P.S. a few years back a friend of mine ate really strong brownies at a party. He ended up going home, freaking out, and had his mom bring him to the E.R. When he got to the E.R. there were two other kids from the party that also ate the brownies and got so high they freaked out and went to the hospital. But they only got laughed at and were given IVs just to hydrate them, then sent on their ways.


----------



## Dontae (May 8, 2013)

Shid that must have been some boom ass weed. You got lucky to get your hands on that.


----------



## noobfish (May 8, 2013)

SensiHerb said:


> lol no, fortunately for you and unfortunately for me our brains can not produce THC or CBD on their own. so you're clear there. Marijuana does have different effects on different people, i dont know if it's possible to effect your nervous system like it seems to be doing to you (if its the marijuana causing your symptoms). If it's something else causing your symptoms medical attention might be able to help, but unfortunately if it is the weed somehow causing them there's nothing anyone can do but wait.
> 
> P.S. a few years back a friend of mine ate really strong brownies at a party. He ended up going home, freaking out, and had his mom bring him to the E.R. When he got to the E.R. there were two other kids from the party that also ate the brownies and got so high they freaked out and went to the hospital. But they only got laughed at and were given IVs just to hydrate them, then sent on their ways.
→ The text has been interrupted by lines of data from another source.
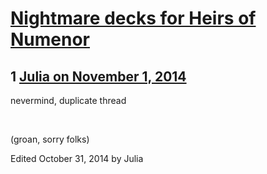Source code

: # [Nightmare decks for Heirs of Numenor](https://community.fantasyflightgames.com/topic/126134-nightmare-decks-for-heirs-of-numenor/)

## 1 [Julia on November 1, 2014](https://community.fantasyflightgames.com/topic/126134-nightmare-decks-for-heirs-of-numenor/?do=findComment&comment=1318323)

nevermind, duplicate thread

 

(groan, sorry folks)

Edited October 31, 2014 by Julia

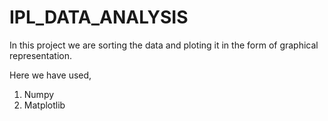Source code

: # IPL_DATA_ANALYSIS
In this project we are sorting the data and ploting it in the form of graphical representation.

Here we have used,

1) Numpy
2) Matplotlib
lol, Well that's good that I cant possibly be producing this stuff. My mother has also taken too much before, it actually took her a whole week to feel normal again. She was really dizzy and felt like her brain was moving around in her head. So maybe it just has something to do with family traits or something. Its just so hard to tell if I'm doing better or not when I'm not all there, lol. I guess I will just have to give it a few more days and just ride the waves for now. The cookie only had about half a gram of trim from different strains in it, so I don't think that was very much. But then you gotta take the melatonin into the picture. Maybe it boosted the effects of the pot or something, and now I am just basically having a pot hangover. hahah


----------



## noobfish (May 8, 2013)

Dontae said:


> Shid that must have been some boom ass weed. You got lucky to get your hands on that.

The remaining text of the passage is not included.